Check the interval: Check the interval over which the function is decreasing. If the function is decreasing only over the interval $(-1, \infty)$ , then the table shows a function that is decreasing only over that interval.
Check for exceptions: Check if there are any exceptions to the decreasing trend of the function. If there are any exceptions, then the function is not decreasing over the entire interval.

Q: What if the table has multiple intervals with different behaviors?

A: If the table has multiple intervals with different behaviors, then you need to analyze each interval separately. Check if the function is decreasing over each interval and if there are any exceptions.

Q: Can a function be increasing and decreasing at the same time?

A: No, a function cannot be increasing and decreasing at the same time. A function can be either increasing or decreasing over a given interval, but not both.

Q: How do I know if a function is decreasing over a given interval?

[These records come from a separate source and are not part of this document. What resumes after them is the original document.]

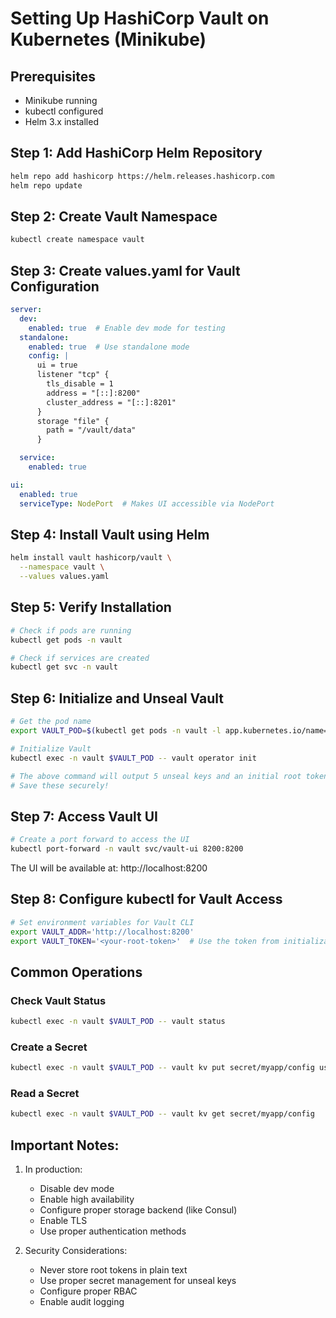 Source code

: # Setting Up HashiCorp Vault on Kubernetes (Minikube)

## Prerequisites
- Minikube running
- kubectl configured
- Helm 3.x installed

## Step 1: Add HashiCorp Helm Repository
```bash
helm repo add hashicorp https://helm.releases.hashicorp.com
helm repo update
```

## Step 2: Create Vault Namespace
```bash
kubectl create namespace vault
```

## Step 3: Create values.yaml for Vault Configuration
```yaml
server:
  dev:
    enabled: true  # Enable dev mode for testing
  standalone:
    enabled: true  # Use standalone mode
    config: |
      ui = true
      listener "tcp" {
        tls_disable = 1
        address = "[::]:8200"
        cluster_address = "[::]:8201"
      }
      storage "file" {
        path = "/vault/data"
      }

  service:
    enabled: true

ui:
  enabled: true
  serviceType: NodePort  # Makes UI accessible via NodePort
```

## Step 4: Install Vault using Helm
```bash
helm install vault hashicorp/vault \
  --namespace vault \
  --values values.yaml
```

## Step 5: Verify Installation
```bash
# Check if pods are running
kubectl get pods -n vault

# Check if services are created
kubectl get svc -n vault
```

## Step 6: Initialize and Unseal Vault
```bash
# Get the pod name
export VAULT_POD=$(kubectl get pods -n vault -l app.kubernetes.io/name=vault -o jsonpath='{.items[0].metadata.name}')

# Initialize Vault
kubectl exec -n vault $VAULT_POD -- vault operator init

# The above command will output 5 unseal keys and an initial root token
# Save these securely!
```

## Step 7: Access Vault UI
```bash
# Create a port forward to access the UI
kubectl port-forward -n vault svc/vault-ui 8200:8200
```
The UI will be available at: http://localhost:8200

## Step 8: Configure kubectl for Vault Access
```bash
# Set environment variables for Vault CLI
export VAULT_ADDR='http://localhost:8200'
export VAULT_TOKEN='<your-root-token>'  # Use the token from initialization
```

## Common Operations

### Check Vault Status
```bash
kubectl exec -n vault $VAULT_POD -- vault status
```

### Create a Secret
```bash
kubectl exec -n vault $VAULT_POD -- vault kv put secret/myapp/config username="myuser" password="mypassword"
```

### Read a Secret
```bash
kubectl exec -n vault $VAULT_POD -- vault kv get secret/myapp/config
```

## Important Notes:
1. In production:
   - Disable dev mode
   - Enable high availability
   - Configure proper storage backend (like Consul)
   - Enable TLS
   - Use proper authentication methods
   
2. Security Considerations:
   - Never store root tokens in plain text
   - Use proper secret management for unseal keys
   - Configure proper RBAC
   - Enable audit logging
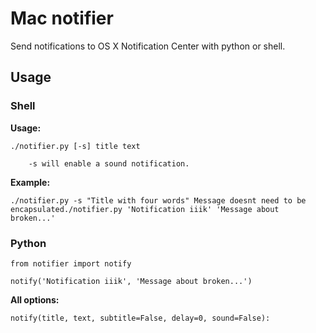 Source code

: # Mac notifier #
Send notifications to OS X Notification Center with python or shell.

## Usage ##
### Shell ###
**Usage:**
```
./notifier.py [-s] title text 

    -s will enable a sound notification.
```

**Example:**
```
./notifier.py -s "Title with four words" Message doesnt need to be encapsulated./notifier.py 'Notification iiik' 'Message about broken...'
```


### Python ###
```
from notifier import notify

notify('Notification iiik', 'Message about broken...')
```

**All options:**
```
notify(title, text, subtitle=False, delay=0, sound=False):
```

A: To determine if a function is decreasing over a given interval, you can use the following methods:

Graphing: Graph the function and check if it slopes downward over the given interval.
Table analysis: Analyze the table and check if the values of the function are decreasing as the input variable $x$ increases.
Mathematical analysis: Use mathematical techniques such as derivatives to determine if the function is decreasing over the given interval.

Q: What if I'm still unsure about whether a function is decreasing or not?

A: If you're still unsure about whether a function is decreasing or not, you can try the following:

Check your work: Double-check your calculations and analysis to ensure that you're correct.
Ask for help: Ask a teacher, tutor, or classmate for help.
Use online resources: Use online resources such as calculators, graphing tools, and video tutorials to help you understand the concept.

In conclusion, determining if a table shows a function that is decreasing only over a given interval can be a challenging task. However, by following the guidelines and tips provided in this article, you can become more confident in your ability to analyze tables and determine if a function is decreasing or not.